Ini akan menjadi masalah serius, mana kala kabinet Jokowi tidak seirama dan tidak serius dalam mengenali masalah dan menangani masalah.
Hal tersebut dikemukakan Legislatif dan Ekskutif 1999-2012, H. Mochtar Mohamad Wartawan di Jakarta, Kamis (22/4/21).
Menurutnya, ada beberapa indikator, kenapa perlu diwaspadai tahun 2022 rawan terjadi turbulensi politik di Kabinet Jokowi.
Pertama, di Kabinet Jokowi, Kabinet Indonesia Maju, didominasi oleh unsur menteri dari partai politik. Sementara sesuai dengan UU No 7 tahun 2017 tantang Pemilihan Umum bahwa tahapan Pilpres 2024 dan tahapan Pemilu Legislatif 2024 pencoblosannya adalah bulan Maret 2024. Sedangkan tahapannya dimulai 20 bulan sebelum pencooblosan, berarti Juli 2022 sudah masuk tahapan pemilu, baik pilpres maupun pileg.
“Artinya adalah para menteri dari partai, yang berniat untuk menjadi capres, dan berniat untuk menjadi anggota legislatif, pikirannya akan bercabang di dalam tugasnya sebagai menteri dan misi politik dirinya menjelang pileg dan pilpres,” ujarnya.
Kedua, beberapa anggota kabinet terindikasi punya misi politik di Pilpres 2024. Mereka rawan melakukan upaya penggalangan dana melalui kewenangan yang melekat pada dirinya, untuk kepentingan pribadi.
Ketiga, Permasalahan yang dihadapi kabinet Jokowi saat ini adalah krisis ekonomi. Sejak 2020 APBN dan APBD terkoreksi ataupun tidak mencapai target, terjadi perubahan parsial ke arah negatif.
Di APBN terjadi pengurangan dana perimbangan (bagi hasil pajak /bagi hasil bukan pajak, dana alokasi umum, dana alokasi khusus, dana transfer daerah berkurang).
“Bahkan di Jawa Barat beberapa kali perubahan ke arah negatif, dan untuk memenuhi APBD itu harus berhutang. Tercatat, Jawa Barat melakukan pinjaman Rp 1,53 triliun (Sumber: LKPJ 2020). Contoh lain, di beberapa daerah di Jawa Barat pada triwulan pertama tahun 2021 ini sudah melakukan perubahan parsial. Ini gejala negatif bahwa ancaman krisis itu nyata,” terangnya.
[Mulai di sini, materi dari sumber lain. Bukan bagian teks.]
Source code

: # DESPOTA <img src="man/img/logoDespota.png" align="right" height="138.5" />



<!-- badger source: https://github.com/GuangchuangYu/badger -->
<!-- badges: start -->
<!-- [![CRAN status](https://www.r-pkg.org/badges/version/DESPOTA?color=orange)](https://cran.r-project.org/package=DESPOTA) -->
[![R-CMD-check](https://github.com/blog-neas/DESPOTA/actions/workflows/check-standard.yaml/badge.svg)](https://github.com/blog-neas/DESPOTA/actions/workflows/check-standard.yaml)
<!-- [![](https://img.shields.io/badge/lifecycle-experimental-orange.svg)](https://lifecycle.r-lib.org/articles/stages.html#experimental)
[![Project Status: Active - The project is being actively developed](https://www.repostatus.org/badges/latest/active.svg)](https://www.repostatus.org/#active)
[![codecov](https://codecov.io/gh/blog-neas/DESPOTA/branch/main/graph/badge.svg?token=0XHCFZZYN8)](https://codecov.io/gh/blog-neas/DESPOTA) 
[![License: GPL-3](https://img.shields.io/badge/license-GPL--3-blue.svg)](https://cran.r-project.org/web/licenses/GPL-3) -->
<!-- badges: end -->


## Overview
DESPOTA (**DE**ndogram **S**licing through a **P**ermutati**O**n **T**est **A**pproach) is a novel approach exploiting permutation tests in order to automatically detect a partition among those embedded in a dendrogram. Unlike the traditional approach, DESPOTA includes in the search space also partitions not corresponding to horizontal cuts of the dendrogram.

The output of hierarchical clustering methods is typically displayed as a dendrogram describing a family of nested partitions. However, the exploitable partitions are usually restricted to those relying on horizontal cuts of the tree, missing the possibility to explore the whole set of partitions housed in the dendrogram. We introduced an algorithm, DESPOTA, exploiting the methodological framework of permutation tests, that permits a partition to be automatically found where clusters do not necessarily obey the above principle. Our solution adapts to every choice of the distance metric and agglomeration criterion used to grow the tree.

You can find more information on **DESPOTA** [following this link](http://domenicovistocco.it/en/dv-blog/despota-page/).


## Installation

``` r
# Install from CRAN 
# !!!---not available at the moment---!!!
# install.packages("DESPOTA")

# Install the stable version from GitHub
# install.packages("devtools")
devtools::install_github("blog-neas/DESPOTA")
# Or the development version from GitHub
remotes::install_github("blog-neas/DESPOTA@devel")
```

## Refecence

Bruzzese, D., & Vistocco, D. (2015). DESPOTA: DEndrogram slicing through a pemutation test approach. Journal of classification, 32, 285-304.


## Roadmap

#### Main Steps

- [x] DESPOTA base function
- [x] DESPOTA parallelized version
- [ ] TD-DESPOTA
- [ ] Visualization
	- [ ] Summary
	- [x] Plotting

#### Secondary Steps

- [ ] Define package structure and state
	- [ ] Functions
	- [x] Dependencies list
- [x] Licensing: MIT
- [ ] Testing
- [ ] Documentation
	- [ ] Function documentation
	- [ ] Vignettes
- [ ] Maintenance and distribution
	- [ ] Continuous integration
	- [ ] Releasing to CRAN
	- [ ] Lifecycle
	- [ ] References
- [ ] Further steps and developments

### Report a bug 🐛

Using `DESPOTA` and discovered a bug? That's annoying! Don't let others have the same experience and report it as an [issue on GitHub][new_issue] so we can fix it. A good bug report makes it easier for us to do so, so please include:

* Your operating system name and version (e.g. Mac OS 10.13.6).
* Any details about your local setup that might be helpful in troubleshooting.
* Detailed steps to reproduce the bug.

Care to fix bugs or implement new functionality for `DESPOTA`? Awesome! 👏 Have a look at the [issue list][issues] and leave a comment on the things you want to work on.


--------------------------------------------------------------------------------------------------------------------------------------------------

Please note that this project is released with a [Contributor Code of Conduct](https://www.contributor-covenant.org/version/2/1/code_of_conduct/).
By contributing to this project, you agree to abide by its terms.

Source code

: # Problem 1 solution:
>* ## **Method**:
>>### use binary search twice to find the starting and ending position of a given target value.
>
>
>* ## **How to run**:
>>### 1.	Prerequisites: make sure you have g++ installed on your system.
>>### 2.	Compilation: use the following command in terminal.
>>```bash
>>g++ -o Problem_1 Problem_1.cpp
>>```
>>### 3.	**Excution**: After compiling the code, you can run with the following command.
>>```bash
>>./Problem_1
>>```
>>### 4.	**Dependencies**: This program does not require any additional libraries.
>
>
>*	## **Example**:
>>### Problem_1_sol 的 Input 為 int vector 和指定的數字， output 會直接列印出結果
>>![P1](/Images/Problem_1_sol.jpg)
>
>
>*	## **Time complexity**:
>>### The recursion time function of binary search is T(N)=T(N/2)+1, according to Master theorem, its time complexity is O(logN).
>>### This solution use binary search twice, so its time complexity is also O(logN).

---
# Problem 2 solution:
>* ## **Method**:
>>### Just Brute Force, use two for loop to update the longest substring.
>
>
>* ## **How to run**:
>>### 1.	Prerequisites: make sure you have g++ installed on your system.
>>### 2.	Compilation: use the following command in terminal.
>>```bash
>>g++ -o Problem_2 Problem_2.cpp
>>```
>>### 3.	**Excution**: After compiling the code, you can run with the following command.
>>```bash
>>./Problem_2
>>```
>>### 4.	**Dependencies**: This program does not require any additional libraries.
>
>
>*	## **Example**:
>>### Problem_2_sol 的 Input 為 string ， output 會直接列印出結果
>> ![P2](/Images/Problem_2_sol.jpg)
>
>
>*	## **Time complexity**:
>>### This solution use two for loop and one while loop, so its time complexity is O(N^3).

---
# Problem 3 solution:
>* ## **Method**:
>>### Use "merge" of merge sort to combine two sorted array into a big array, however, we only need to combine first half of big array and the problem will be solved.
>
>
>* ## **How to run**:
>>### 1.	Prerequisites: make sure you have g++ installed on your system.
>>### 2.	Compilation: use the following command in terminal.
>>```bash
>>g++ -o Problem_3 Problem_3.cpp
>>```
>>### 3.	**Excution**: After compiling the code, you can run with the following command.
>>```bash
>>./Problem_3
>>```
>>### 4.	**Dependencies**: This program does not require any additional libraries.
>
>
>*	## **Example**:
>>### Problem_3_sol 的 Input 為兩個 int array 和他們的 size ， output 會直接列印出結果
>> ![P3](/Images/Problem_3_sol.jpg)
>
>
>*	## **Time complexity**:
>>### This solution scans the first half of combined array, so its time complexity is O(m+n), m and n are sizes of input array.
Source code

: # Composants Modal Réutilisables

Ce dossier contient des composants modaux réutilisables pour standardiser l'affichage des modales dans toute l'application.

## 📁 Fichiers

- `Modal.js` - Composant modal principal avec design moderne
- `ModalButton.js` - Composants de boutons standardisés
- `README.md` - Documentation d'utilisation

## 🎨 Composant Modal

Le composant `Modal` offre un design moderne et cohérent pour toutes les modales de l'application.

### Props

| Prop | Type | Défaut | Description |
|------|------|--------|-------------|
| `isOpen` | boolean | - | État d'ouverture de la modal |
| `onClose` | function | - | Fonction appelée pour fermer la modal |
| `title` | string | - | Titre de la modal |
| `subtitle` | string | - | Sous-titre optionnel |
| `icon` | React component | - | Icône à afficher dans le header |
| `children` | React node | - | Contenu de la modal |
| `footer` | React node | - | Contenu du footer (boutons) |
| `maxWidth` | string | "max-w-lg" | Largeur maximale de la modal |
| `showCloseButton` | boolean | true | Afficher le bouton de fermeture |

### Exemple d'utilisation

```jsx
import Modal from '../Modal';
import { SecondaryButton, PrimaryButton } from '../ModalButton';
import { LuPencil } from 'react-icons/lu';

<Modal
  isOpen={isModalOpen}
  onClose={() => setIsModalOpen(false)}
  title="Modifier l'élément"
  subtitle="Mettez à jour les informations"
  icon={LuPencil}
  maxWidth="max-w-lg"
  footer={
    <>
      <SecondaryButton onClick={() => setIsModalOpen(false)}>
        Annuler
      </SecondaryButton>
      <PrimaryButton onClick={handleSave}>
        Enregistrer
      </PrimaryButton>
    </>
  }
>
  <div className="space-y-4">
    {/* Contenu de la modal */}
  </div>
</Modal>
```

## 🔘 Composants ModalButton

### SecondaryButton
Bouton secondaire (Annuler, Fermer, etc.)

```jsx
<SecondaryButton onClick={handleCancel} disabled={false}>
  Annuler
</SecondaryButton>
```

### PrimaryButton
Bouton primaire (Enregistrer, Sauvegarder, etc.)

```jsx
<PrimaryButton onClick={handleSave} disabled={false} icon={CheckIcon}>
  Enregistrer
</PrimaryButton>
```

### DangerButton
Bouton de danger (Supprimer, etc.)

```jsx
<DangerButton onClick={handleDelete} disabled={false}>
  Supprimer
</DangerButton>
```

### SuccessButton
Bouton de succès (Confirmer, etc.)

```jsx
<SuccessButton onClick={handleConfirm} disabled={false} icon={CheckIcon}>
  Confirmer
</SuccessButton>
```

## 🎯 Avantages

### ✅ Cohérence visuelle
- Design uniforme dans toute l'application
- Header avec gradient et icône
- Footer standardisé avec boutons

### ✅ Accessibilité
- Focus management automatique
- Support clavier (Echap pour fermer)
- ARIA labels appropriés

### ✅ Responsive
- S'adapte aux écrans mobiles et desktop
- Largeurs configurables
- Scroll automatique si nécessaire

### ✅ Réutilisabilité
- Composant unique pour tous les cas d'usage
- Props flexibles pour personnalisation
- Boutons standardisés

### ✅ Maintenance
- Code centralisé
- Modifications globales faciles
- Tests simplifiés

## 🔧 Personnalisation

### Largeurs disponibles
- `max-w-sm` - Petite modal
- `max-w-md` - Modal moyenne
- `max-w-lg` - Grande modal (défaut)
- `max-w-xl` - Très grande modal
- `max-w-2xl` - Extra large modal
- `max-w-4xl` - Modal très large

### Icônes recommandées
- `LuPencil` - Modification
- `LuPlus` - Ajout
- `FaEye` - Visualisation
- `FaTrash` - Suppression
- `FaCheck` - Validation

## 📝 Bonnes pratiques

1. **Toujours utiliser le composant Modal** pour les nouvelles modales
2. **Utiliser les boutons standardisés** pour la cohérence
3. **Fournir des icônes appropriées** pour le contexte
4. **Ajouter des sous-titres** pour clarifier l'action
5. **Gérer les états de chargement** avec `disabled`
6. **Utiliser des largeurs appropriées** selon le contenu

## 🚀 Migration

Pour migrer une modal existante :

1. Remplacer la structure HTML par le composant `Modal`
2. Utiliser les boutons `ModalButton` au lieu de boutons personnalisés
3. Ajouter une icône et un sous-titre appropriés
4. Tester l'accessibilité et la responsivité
Keempat, Tahun 2022 adalah tahun ketiga untuk periode kedua pemerintahan Jokowi, artinya sudah masuk kurva turun kepercayaan publik terhadap pemerintahan yang akan selesai masa
pemerintahannya.
Ditambah dengan beberapa kebijakan tidak populis seperti larangan mudik
lebaran 2021.
Kelima, Kabinet yang berkaitan dengan hajat hidup orang banyak dalam hal pangan seperti Kementerian Pertanian dan Kementerian BUMN tidak berhasil memenuhi produktivitas pangan dalam negeri yang cukup sehingga kebijakan mengenai pangan diselesaikan dengan impor.
Kementerian Pertanian dan Kementerian BUMN tidak berhasil mewujudkan ketahanan dan kedaulatan pangan sebagai penopang utama dalam menghadapi krisis.
“Dengan indikator itu, bisa dikatakan kondisi saat ini dan menjelang masuknya tahun politik tahun 2022 adalah kondisi yang menurut istilah Bung Karno adalah Tahun Vivere Pericoloso, untuk menggambarkan bahwa Indonesia sedang mengalami masa genting,” pungkasnya. (Red).